*Exercise instructions*. Extract the lines up to and including the one that contains "router, effects, devtools)", starting with the first line of the entries below, and omit the pictures.

*Data to examine*.
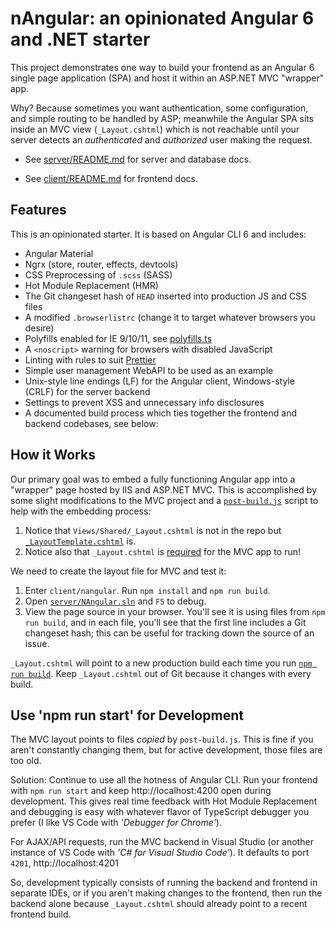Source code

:nAngular: an opinionated Angular 6 and .NET starter
===================================================
This project demonstrates one way to build your frontend as an Angular 6
single page application (SPA) and host it within an ASP.NET MVC "wrapper"
app.

Why? Because sometimes you want authentication, some configuration, and
simple routing to be handled by ASP; meanwhile the Angular SPA sits inside
an MVC view (`_Layout.cshtml`) which is not reachable until your server
detects an *authenticated* and *authorized* user making the request.

* See [server/README.md](server/README.md) for server and database docs.

* See [client/README.md](client/README.md) for frontend docs.

## Features
This is an opinionated starter. It is based on Angular CLI 6 and includes:

* Angular Material
* Ngrx (store, router, effects, devtools)
* CSS Preprocessing of `.scss` (SASS)
* Hot Module Replacement (HMR)
* The Git changeset hash of `HEAD` inserted into production JS and CSS files
* A modified `.browserlistrc` (change it to target whatever browsers you desire)
* Polyfills enabled for IE 9/10/11, see [polyfills.ts](client/nangular/src/polyfills.ts)
* A `<noscript>` warning for browsers with disabled JavaScript
* Linting with rules to suit [Prettier](https://prettier.io/docs/en/why-prettier.html)
* Simple user management WebAPI to be used as an example
* Unix-style line endings (LF) for the Angular client, Windows-style (CRLF) for the server backend
* Settings to prevent XSS and unnecessary info disclosures
* A documented build process which ties together the frontend and backend codebases, see below:

## How it Works
Our primary goal was to embed a fully functioning Angular app into a "wrapper" page hosted
by IIS and ASP.NET MVC. This is accomplished by some slight modifications to the MVC
project and a [`post-build.js`](client/nangular/post-build.js) script to help with
the embedding process:

1. Notice that `Views/Shared/_Layout.cshtml` is not in the repo but
   [`_LayoutTemplate.cshtml`](server/NAngular/Views/Shared/_LayoutTemplate.cshtml) is.
2. Notice also that `_Layout.cshtml` is [required](server/NAngular/NAngular.csproj) for
   the MVC app to run!

We need to create the layout file for MVC and test it:

1. Enter `client/nangular`. Run `npm install` and `npm run build`.
2. Open [`server/NAngular.sln`](server/NAngular.sln) and `F5` to debug.
3. View the page source in your browser. You'll see it is using files from
   `npm run build`, and in each file, you'll see that the first line includes a Git
   changeset hash; this can be useful for tracking down the source of an issue.

`_Layout.cshtml` will point to a new production build each time you run
[`npm run build`](client/nangular/package.json). Keep `_Layout.cshtml` out of Git
because it changes with every build.

## Use 'npm run start' for Development
The MVC layout points to files *copied* by `post-build.js`. This is fine if you aren't
constantly changing them, but for active development, those files are too old.

Solution: Continue to use all the hotness of Angular CLI. Run your frontend with
`npm run start` and keep http://localhost:4200 open during development. This gives
real time feedback with Hot Module Replacement and debugging is easy with whatever
flavor of TypeScript debugger you prefer (I like VS Code with *'Debugger for Chrome'*).

For AJAX/API requests, run the MVC backend in Visual Studio (or another instance of
VS Code with *'C# for Visual Studio Code'*). It defaults to port `4201`, http://localhost:4201

So, development typically consists of running the backend and frontend in separate
IDEs, or if you aren't making changes to the frontend, then run the backend
alone because `_Layout.cshtml` should already point to a recent frontend build.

*Answer area*.
Source code

:nAngular: an opinionated Angular 6 and .NET starter
===================================================
This project demonstrates one way to build your frontend as an Angular 6
single page application (SPA) and host it within an ASP.NET MVC "wrapper"
app.

Why? Because sometimes you want authentication, some configuration, and
simple routing to be handled by ASP; meanwhile the Angular SPA sits inside
an MVC view (`_Layout.cshtml`) which is not reachable until your server
detects an *authenticated* and *authorized* user making the request.

* See [server/README.md](server/README.md) for server and database docs.

* See [client/README.md](client/README.md) for frontend docs.

## Features
This is an opinionated starter. It is based on Angular CLI 6 and includes:

* Angular Material
* Ngrx (store, router, effects, devtools)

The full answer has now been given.